Same problem. one GPU ,work fine! two GPU report this error!

hediyuan commented 8 months ago

+1

maxin9966 commented 8 months ago

This happened to me, too, Same problem for Qwen1.5-14B-Chat-AWQ

lichtud commented 8 months ago

fixed it！add CUDA_VISIBLE_DEVICES params like follwing examples:

import os os.environ['CUDA_VISIBLE_DEVICES'] = '0,1' llm = LLM(model="/root/autodl-tmp/qwen/Qwen1.5-7B-Chat-GPTQ-Int4" ,tensor_parallel_size=2 ,trust_remote_code=True,dtype='float16',enforce_eager=False ,gpu_memory_utilization=0.9 ,max_model_len=9000)

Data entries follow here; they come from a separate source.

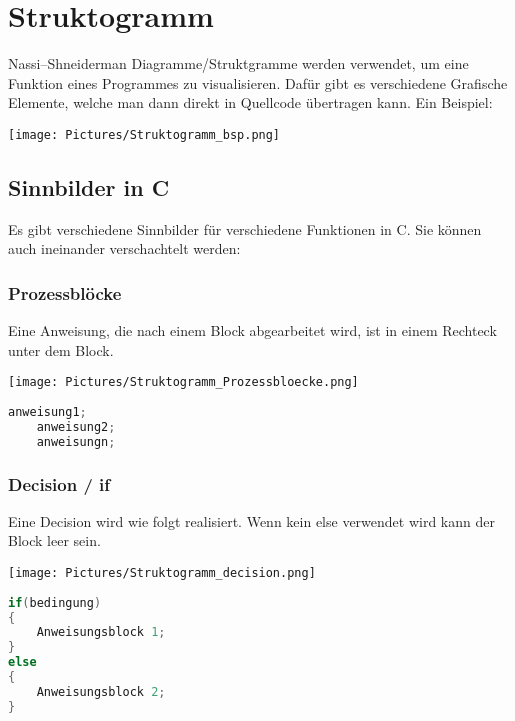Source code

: \section{Struktogramm}

Nassi–Shneiderman Diagramme/Struktgramme werden verwendet, um eine Funktion eines Programmes zu visualisieren. Dafür gibt es verschiedene Grafische Elemente, welche man dann direkt in Quellcode übertragen kann.\newline
Ein Beispiel:\newline

\texttt{[image: Pictures/Struktogramm\_bsp.png]}

\subsection{Sinnbilder in C}

Es gibt verschiedene Sinnbilder für verschiedene Funktionen in C. Sie können auch ineinander verschachtelt werden:

\subsubsection{Prozessblöcke}

Eine Anweisung, die nach einem Block abgearbeitet wird, ist in einem Rechteck unter dem Block. \newline

\noindent
\begin{minipage}{0.2\columnwidth} 
    \texttt{[image: Pictures/Struktogramm\_Prozessbloecke.png]}
\end{minipage}
\begin{minipage}{0.75\columnwidth} 
\begin{lstlisting}[language = c]
    anweisung1;
    anweisung2;
    anweisungn;
\end{lstlisting}
\end{minipage}

\subsubsection{Decision / if}

Eine Decision wird wie folgt realisiert. Wenn kein else verwendet wird kann der Block leer sein.\newline

\noindent
\begin{minipage}{0.4\columnwidth} 
\texttt{[image: Pictures/Struktogramm\_decision.png]}
\end{minipage}
\begin{minipage}{0.6\columnwidth} 
\begin{lstlisting}[language = c]
if(bedingung)
{
    Anweisungsblock 1;
}
else
{
    Anweisungsblock 2;
}
\end{lstlisting}
\end{minipage}


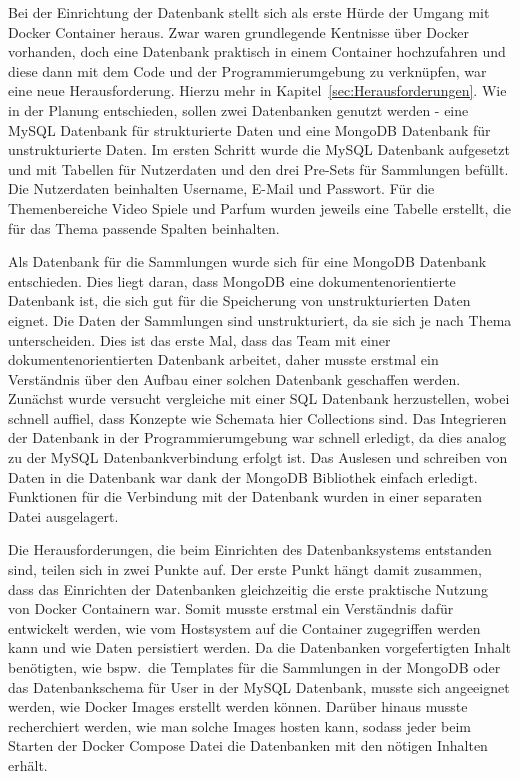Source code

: Bei der Einrichtung der Datenbank stellt sich als erste Hürde der Umgang mit Docker Container heraus.
Zwar waren grundlegende Kentnisse über Docker vorhanden, doch eine Datenbank praktisch in einem Container hochzufahren und diese dann mit dem Code und der Programmierumgebung zu verknüpfen, war eine neue Herausforderung.
Hierzu mehr in Kapitel~\ref{sec:Herausforderungen}.
Wie in der Planung entschieden, sollen zwei Datenbanken genutzt werden - eine MySQL Datenbank für strukturierte Daten und eine MongoDB Datenbank für unstrukturierte Daten.
Im ersten Schritt wurde die MySQL Datenbank aufgesetzt und mit Tabellen für Nutzerdaten und den drei Pre-Sets für Sammlungen befüllt.
Die Nutzerdaten beinhalten Username, E-Mail und Passwort.
Für die Themenbereiche Video Spiele und Parfum wurden jeweils eine Tabelle erstellt, die für das Thema passende Spalten beinhalten.

Als Datenbank für die Sammlungen wurde sich für eine MongoDB Datenbank entschieden.
Dies liegt daran, dass MongoDB eine dokumentenorientierte Datenbank ist, die sich gut für die Speicherung von unstrukturierten Daten eignet.
Die Daten der Sammlungen sind unstrukturiert, da sie sich je nach Thema unterscheiden.
Dies ist das erste Mal, dass das Team mit einer dokumentenorientierten Datenbank arbeitet, daher musste erstmal ein Verständnis über den Aufbau einer solchen Datenbank geschaffen werden.
Zunächst wurde versucht vergleiche mit einer SQL Datenbank herzustellen, wobei schnell auffiel, dass Konzepte wie Schemata hier Collections sind.
Das Integrieren der Datenbank in der Programmierumgebung war schnell erledigt, da dies analog zu der MySQL Datenbankverbindung erfolgt ist.
Das Auslesen und schreiben von Daten in die Datenbank war dank der MongoDB Bibliothek einfach erledigt.
Funktionen für die Verbindung mit der Datenbank wurden in einer separaten Datei ausgelagert.

Die Herausforderungen, die beim Einrichten des Datenbanksystems entstanden sind, teilen sich in zwei Punkte auf.
Der erste Punkt hängt damit zusammen, dass das Einrichten der Datenbanken gleichzeitig die erste praktische Nutzung von Docker Containern war.
Somit musste erstmal ein Verständnis dafür entwickelt werden, wie vom Hostsystem auf die Container zugegriffen werden kann und wie Daten persistiert werden.
Da die Datenbanken vorgefertigten Inhalt benötigten, wie bspw.\ die Templates für die Sammlungen in der MongoDB oder das Datenbankschema für User in der MySQL Datenbank, musste sich angeeignet werden, wie Docker Images erstellt werden können.
Darüber hinaus musste recherchiert werden, wie man solche Images hosten kann, sodass jeder beim Starten der Docker Compose Datei die Datenbanken mit den nötigen Inhalten erhält.

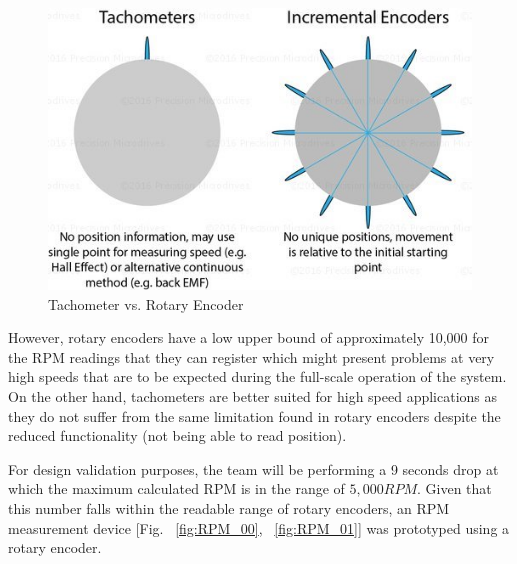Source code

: \begin{figure}[H]
  \centering
  \includegraphics[width=.5\textwidth]{Controls/encoders.jpg}
  \caption{\label{fig:encoders}Tachometer vs. Rotary Encoder}
\end{figure}

However, rotary encoders have a low upper bound of approximately 10,000 for the RPM readings that they can register which might present problems at very high speeds that are to be expected during the full-scale operation of the system. On the other hand, tachometers are better suited for high speed applications as they do not suffer from the same limitation found in rotary encoders despite the reduced functionality (not being able to read position).

For design validation purposes, the team will be performing a 9 seconds drop at which the maximum calculated RPM is in the range of $5,000 RPM$. Given that this number falls within the readable range of rotary encoders, an RPM measurement device [Fig. ~\ref{fig:RPM_00}, ~\ref{fig:RPM_01}] was prototyped using a rotary encoder.

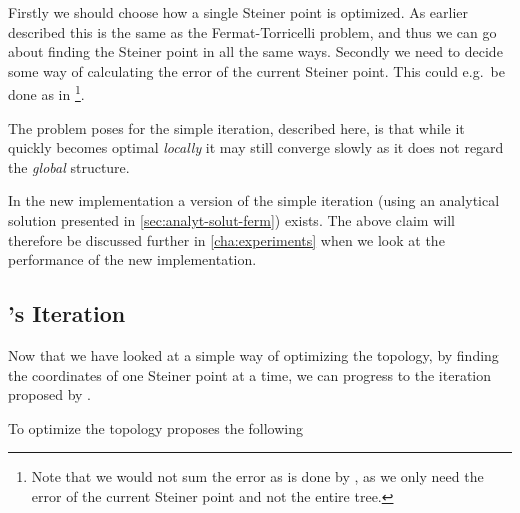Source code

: Firstly we should choose how a single Steiner point is optimized. As earlier
described this is the same as the Fermat-Torricelli problem, and thus we can go
about finding the Steiner point in all the same ways. Secondly we need to
decide some way of calculating the error of the current Steiner point. This
could e.g.\ be done as in \textcite{smith1992}\footnote{Note that we would
  not sum the error as is done by \citeauthor{smith1992}, as we only need
  the error of the current Steiner point and not the entire tree.}.

The problem \citeauthor{smith1992} poses for the simple iteration, described
here, is that while it quickly becomes optimal \textit{locally} it may still
converge slowly as it does not regard the \textit{global} structure.

In the new implementation a version of the simple iteration (using an analytical
solution presented in \cref{sec:analyt-solut-ferm}) exists. The above claim will
therefore be discussed further in \cref{cha:experiments} when we look at the
performance of the new implementation.

\subsection{\citeauthor{smith1992}'s Iteration}
\label{sec:smiths-iteration}

Now that we have looked at a simple way of optimizing the topology, by finding
the coordinates of one Steiner point at a time, we can progress to the iteration
proposed by \textcite{smith1992}.

To optimize the topology \citeauthor{smith1992} proposes the following

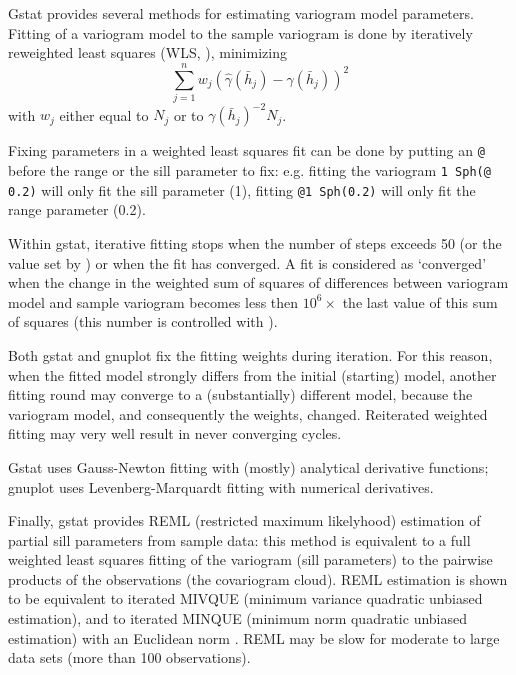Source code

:\documentclass[a4paper,12pt]{book}
\renewcommand{\cite}{\citet}
\newcommand{\code}[1]{\texttt{#1}}
\newcommand{\iskey}[1]{\htmlref{\code{{#1}}}{key:#1}}
\newcommand{\isXkey}[2]{\htmlref{\code{{#1}}}{key:#2}}
\begin{document}
Gstat provides several methods for estimating variogram model
parameters. Fitting of a variogram model to the sample variogram is
done by iteratively reweighted least squares (WLS, \cite{cressie93}),
minimizing
$$
\sum_{j=1}^{n} 
w_j ( \hat \gamma (\bar{h}_j ) - \gamma(\bar{h}_j))^2
$$
with $w_j$ either equal to $N_j$ or to $\gamma(\bar{h}_j)^{-2}N_j$.

Fixing parameters in a weighted least squares fit can be done by putting
an {\tt @} before the range or the sill parameter to fix: e.g. fitting the
variogram {\tt 1 Sph(@ 0.2)} will only fit the sill parameter (1),
fitting {\tt @1 Sph(0.2)} will only fit the range parameter (0.2).

Within gstat, iterative fitting stops when the number of steps exceeds
50 (or the value set by \iskey{iter}) or when the fit has converged. A
fit is considered as `converged' when the change in the weighted sum of
squares of differences between variogram model and sample variogram
becomes less then $10^6 \times$ the last value of this sum of squares
(this number is controlled with \isXkey{fit\_limit}{fitXlimit}).


Both gstat and gnuplot fix the fitting weights during iteration. For
this reason, when the fitted model strongly differs from the initial
(starting) model, another fitting round may converge to a (substantially)
different model, because the variogram model, and consequently the
weights, changed. Reiterated weighted fitting may very well result in
never converging cycles. 

Gstat uses Gauss-Newton fitting with (mostly) analytical derivative
functions; gnuplot uses Levenberg-Marquardt fitting with numerical
derivatives.

Finally, gstat provides REML (restricted maximum likelyhood) estimation of
partial sill parameters \cite{kitanidis85,christensen93} from sample data:
this method is equivalent to a full weighted least squares fitting of the
variogram (sill parameters) to the pairwise products of the observations
(the covariogram cloud). REML estimation is shown to be equivalent to
iterated MIVQUE (minimum variance quadratic unbiased estimation), and
to iterated MINQUE (minimum norm quadratic unbiased estimation) with an
Euclidean norm \cite{christensen93}. REML may be slow for moderate to
large data sets (more than 100 observations).
\end{document}
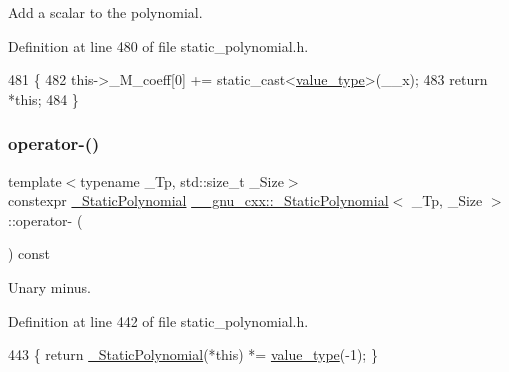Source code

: Add a scalar to the polynomial. 

Definition at line 480 of file static\+\_\+polynomial.\+h.


\begin{DoxyCode}
481       \{
482         this->\_M\_coeff[0] += \textcolor{keyword}{static\_cast<}\hyperlink{class____gnu__cxx_1_1__StaticPolynomial_aad5f3d6d5876b6926b30724aeac649d6}{value\_type}\textcolor{keyword}{>}(\_\_x);
483         \textcolor{keywordflow}{return} *\textcolor{keyword}{this};
484       \}
\end{DoxyCode}
\mbox{\label{class____gnu__cxx_1_1__StaticPolynomial_af5840c98a6a2a89c4e1220e03e68e6ba}} 
\subsubsection{\texorpdfstring{operator-\/()}{operator-()}}
{\footnotesize\ttfamily template$<$typename \+\_\+\+Tp, std\+::size\+\_\+t \+\_\+\+Size$>$ \\
constexpr \hyperlink{class____gnu__cxx_1_1__StaticPolynomial}{\+\_\+\+Static\+Polynomial} \hyperlink{class____gnu__cxx_1_1__StaticPolynomial}{\+\_\+\+\_\+gnu\+\_\+cxx\+::\+\_\+\+Static\+Polynomial}$<$ \+\_\+\+Tp, \+\_\+\+Size $>$\+::operator-\/ (\begin{DoxyParamCaption}{ }\end{DoxyParamCaption}) const\hspace{0.3cm}{\ttfamily [inline]}}

Unary minus. 

Definition at line 442 of file static\+\_\+polynomial.\+h.


\begin{DoxyCode}
443       \{ \textcolor{keywordflow}{return} \hyperlink{class____gnu__cxx_1_1__StaticPolynomial_ab4cec2d98bc20429a2f464ec42a39b71}{\_StaticPolynomial}(*\textcolor{keyword}{this}) *= \hyperlink{class____gnu__cxx_1_1__StaticPolynomial_aad5f3d6d5876b6926b30724aeac649d6}{value\_type}(-1); \}
\end{DoxyCode}
\mbox{\label{class____gnu__cxx_1_1__StaticPolynomial_a8eef582763ba8d005a66d0ebc90a0312}} 

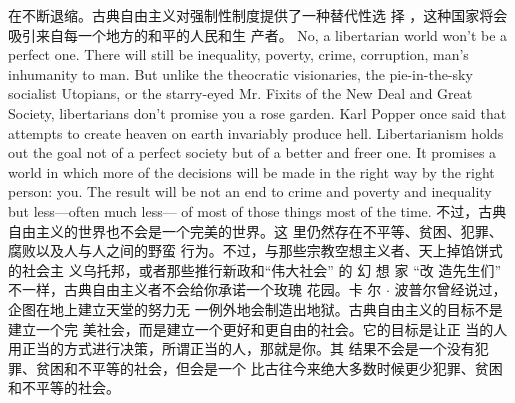 \begin{paracol}{2}
在不断退缩。古典自由主义对强制性制度提供了一种替代性选
择 ，这种国家将会吸引来自每一个地方的和平的人民和生
产者。
\switchcolumn*
No, a libertarian world won't be a perfect one. There will still
be inequality, poverty, crime, corruption, man's inhumanity to
man. But unlike the theocratic visionaries, the pie-in-the-sky
socialist Utopians, or the starry-eyed Mr. Fixits of the New Deal
and Great Society, libertarians don't promise you a rose garden.
Karl Popper once said that attempts to create heaven on earth
invariably produce hell. Libertarianism holds out the goal not of
a perfect society but of a better and freer one. It promises a
world in which more of the decisions will be made in the right
way by the right person: you. The result will be not an end to
crime and poverty and inequality but less---often much less---
of most of those things most of the time.
\switchcolumn
不过，古典自由主义的世界也不会是一个完美的世界。这
里仍然存在不平等、贫困、犯罪、腐败以及人与人之间的野蛮
行为。不过，与那些宗教空想主义者、天上掉馅饼式的社会主
义乌托邦，或者那些推行新政和“伟大社会” 的 幻 想 家 “改
造先生们” 不一样，古典自由主义者不会给你承诺一个玫瑰
花园。卡 尔 $\cdot$ 波普尔曾经说过，企图在地上建立天堂的努力无
一例外地会制造出地狱。古典自由主义的目标不是建立一个完
美社会，而是建立一个更好和更自由的社会。它的目标是让正
当的人用正当的方式进行决策，所谓正当的人，那就是你。其
结果不会是一个没有犯罪、贫困和不平等的社会，但会是一个
比古往今来绝大多数时候更少犯罪、贫困和不平等的社会。
\end{paracol}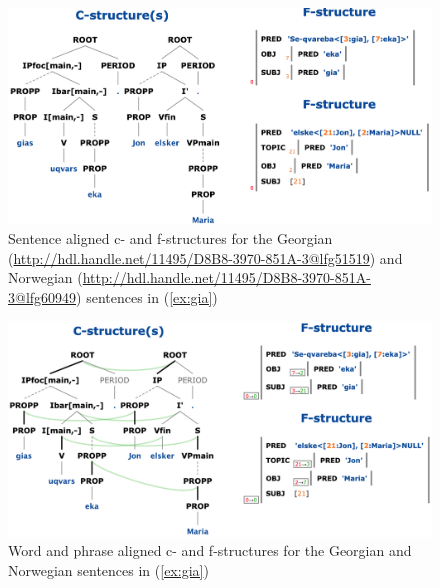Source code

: \documentclass[output=paper,hidelinks]{langscibook}
\begin{document}
\eal \label{ex:gia}
\zl

\begin{figure}
    \includegraphics[width=\textwidth]{figures/Treebanks/unaligned}
    \caption{Sentence aligned c- and f-structures for the Georgian (\url{http://hdl.handle.net/11495/D8B8-3970-851A-3@lfg51519}) and Norwegian (\url{http://hdl.handle.net/11495/D8B8-3970-851A-3@lfg60949}) sentences in (\ref{ex:gia})}
    \label{fig:love-1}
\end{figure}

\begin{figure}
    \includegraphics[width=\textwidth]{figures/Treebanks/aligned}
    \caption{Word and phrase aligned c- and f-structures for the Georgian and Norwegian sentences in (\ref{ex:gia})}
    \label{fig:love-2}
\end{figure}
\end{document}
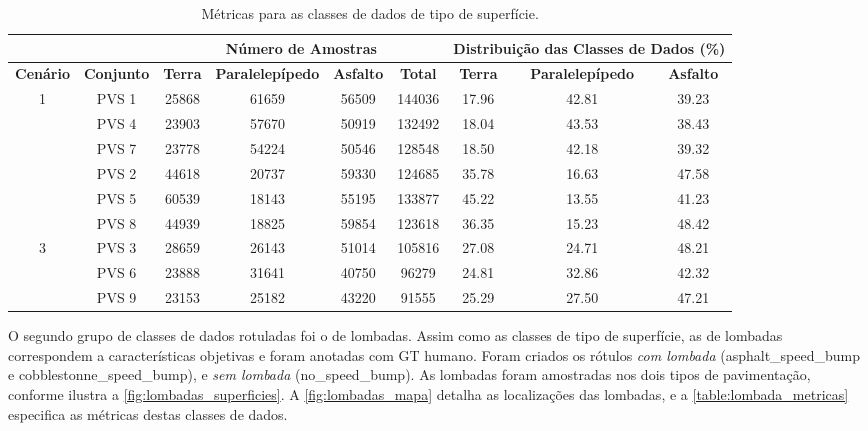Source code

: \begin{table}[H]
\scriptsize
\centering
\caption{Métricas para as classes de dados de tipo de superfície.} 
\label{table:tipos_superficie_metricas}
\begin{tabular}{ccccccccc}
\cmidrule(l){3-9} & & 
\multicolumn{4}{c}{\textbf{Número de Amostras}} & 
\multicolumn{3}{c}{\textbf{Distribuição das Classes de Dados (\%)}} 
\\ \midrule

\multicolumn{1}{c}{\textbf{Cenário}} &
\textbf{Conjunto} &
\textbf{Terra} &
\textbf{Paralelepípedo} &
\textbf{Asfalto} & 
\textbf{Total} &
\textbf{Terra} &
\textbf{Paralelepípedo} &
\textbf{Asfalto}
\\ \midrule

\multicolumn{1}{c}{\multirow{4}{*}{1}} & PVS 1 & 25868 & 61659 & 56509 & 144036 & 17.96 & 42.81 & 39.23 \\ \cmidrule(l){2-9} 
\multicolumn{1}{c}{} & PVS 4 & 23903 & 57670 & 50919 & 132492 & 18.04 & 43.53 & 38.43 \\ \cmidrule(l){2-9} 
\multicolumn{1}{c}{} & PVS 7 & 23778 & 54224 & 50546 & 128548 & 18.50 & 42.18 & 39.32 \\ \midrule

\multicolumn{1}{c}{\multirow{4}{*}{2}} & PVS 2 & 44618 & 20737 & 59330 & 124685 & 35.78 & 16.63 & 47.58 \\ \cmidrule(l){2-9} 
\multicolumn{1}{c}{} & PVS 5 & 60539 & 18143 & 55195 & 133877 & 45.22 & 13.55 & 41.23 \\ \cmidrule(l){2-9} 
\multicolumn{1}{c}{} & PVS 8 & 44939 & 18825 & 59854 & 123618 & 36.35 & 15.23 & 48.42 \\ \midrule

\multicolumn{1}{c}{\multirow{4}{*}{3}} & PVS 3 & 28659 & 26143 & 51014 & 105816 & 27.08 & 24.71 & 48.21 \\ \cmidrule(l){2-9} 
\multicolumn{1}{c}{} & PVS 6 & 23888 & 31641 & 40750 & 96279 & 24.81 & 32.86 & 42.32 \\ \cmidrule(l){2-9} 
\multicolumn{1}{c}{} & PVS 9 & 23153 & 25182 & 43220 & 91555 & 25.29 & 27.50 & 47.21 \\ \bottomrule

\end{tabular}
\end{table}

O segundo grupo de classes de dados rotuladas foi o de lombadas. Assim como as classes de tipo de superfície, as de lombadas correspondem a características objetivas e foram anotadas com GT humano. Foram criados os rótulos \emph{com lombada} (asphalt\_speed\_bump e cobblestonne\_speed\_bump), e \emph{sem lombada} (no\_speed\_bump). As lombadas foram amostradas nos dois tipos de pavimentação, conforme ilustra a \autoref{fig:lombadas_superficies}. A \autoref{fig:lombadas_mapa} detalha as localizações das lombadas, e a \autoref{table:lombada_metricas} especifica as métricas destas classes de dados.

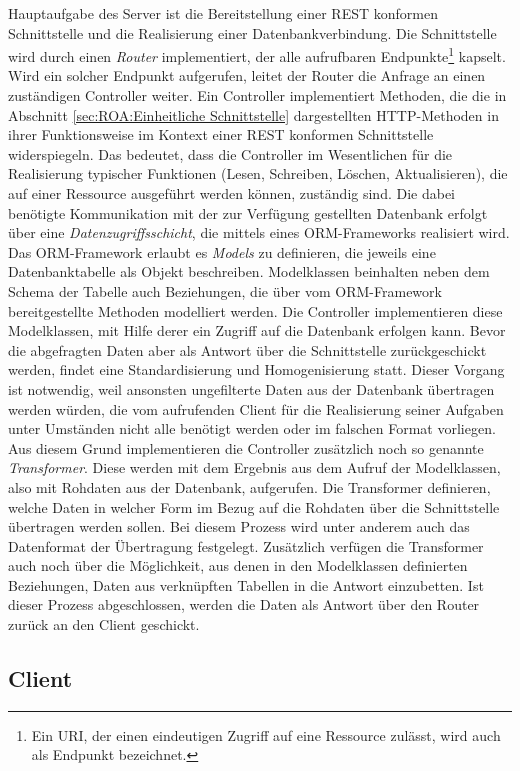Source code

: Hauptaufgabe des Server ist die Bereitstellung einer REST konformen Schnittstelle und die Realisierung einer Datenbankverbindung. Die Schnittstelle wird durch einen \emph{Router} implementiert, der alle aufrufbaren Endpunkte\footnote{Ein \acf{URI}, der einen eindeutigen Zugriff auf eine Ressource zulässt, wird auch als Endpunkt bezeichnet.} kapselt. Wird ein solcher Endpunkt aufgerufen, leitet der Router die Anfrage an einen zuständigen Controller weiter. Ein Controller implementiert Methoden, die die in Abschnitt \ref{sec:ROA:Einheitliche Schnittstelle} dargestellten HTTP-Methoden in ihrer Funktionsweise im Kontext einer REST konformen Schnittstelle widerspiegeln. Das bedeutet, dass die Controller im Wesentlichen für die Realisierung typischer Funktionen (Lesen, Schreiben, Löschen, Aktualisieren), die auf einer Ressource ausgeführt werden können, zuständig sind. Die dabei benötigte Kommunikation mit der zur Verfügung gestellten Datenbank erfolgt über eine \emph{Datenzugriffsschicht}, die mittels eines ORM-Frameworks realisiert wird. Das ORM-Framework erlaubt es \emph{Models} zu definieren, die jeweils eine Datenbanktabelle als Objekt beschreiben. Modelklassen beinhalten neben dem Schema der Tabelle auch Beziehungen, die über vom ORM-Framework bereitgestellte Methoden modelliert werden. Die Controller implementieren diese Modelklassen, mit Hilfe derer ein Zugriff auf die Datenbank erfolgen kann. Bevor die abgefragten Daten aber als Antwort über die Schnittstelle zurückgeschickt werden, findet eine Standardisierung und Homogenisierung statt. Dieser Vorgang ist notwendig, weil ansonsten ungefilterte Daten aus der Datenbank übertragen werden würden, die vom aufrufenden Client für die Realisierung seiner Aufgaben unter Umständen nicht alle benötigt werden oder im falschen Format vorliegen. Aus diesem Grund implementieren die Controller zusätzlich noch so genannte \emph{Transformer}. Diese werden mit dem Ergebnis aus dem Aufruf der Modelklassen, also mit Rohdaten aus der Datenbank, aufgerufen. Die Transformer definieren, welche Daten in welcher Form im Bezug auf die Rohdaten über die Schnittstelle übertragen werden sollen. Bei diesem Prozess wird unter anderem auch das Datenformat der Übertragung festgelegt. Zusätzlich verfügen die Transformer auch noch über die Möglichkeit, aus denen in den Modelklassen definierten Beziehungen, Daten aus verknüpften Tabellen in die Antwort einzubetten. Ist dieser Prozess abgeschlossen, werden die Daten als Antwort über den Router zurück an den Client geschickt.

\subsection{Client}
\label{sec:Entwurf:Client}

maxin9966 commented 8 months ago

fixed it！add CUDA_VISIBLE_DEVICES params like follwing examples:

import os os.environ['CUDA_VISIBLE_DEVICES'] = '0,1' llm = LLM(model="/root/autodl-tmp/qwen/Qwen1.5-7B-Chat-GPTQ-Int4" ,tensor_parallel_size=2 ,trust_remote_code=True,dtype='float16',enforce_eager=False ,gpu_memory_utilization=0.9 ,max_model_len=9000)

@lichtud

I used the following command, but it didn't work(vllm 0.3.1): CUDA_VISIBLE_DEVICES=0,1 python -m vllm.entrypoints.openai.api_server --model Qwen/Qwen1.5-14B-Chat-AWQ --gpu-memory-utilization 0.9 --quantization awq --host 0.0.0.0 --port 1234 --tensor-parallel-size 2 --max-model-len 25000 --served-model-name gpt --trust-remote-code --enforce-eager

maxin9966 commented 8 months ago

Using --tensor-parallel-size 1, Everything works fine.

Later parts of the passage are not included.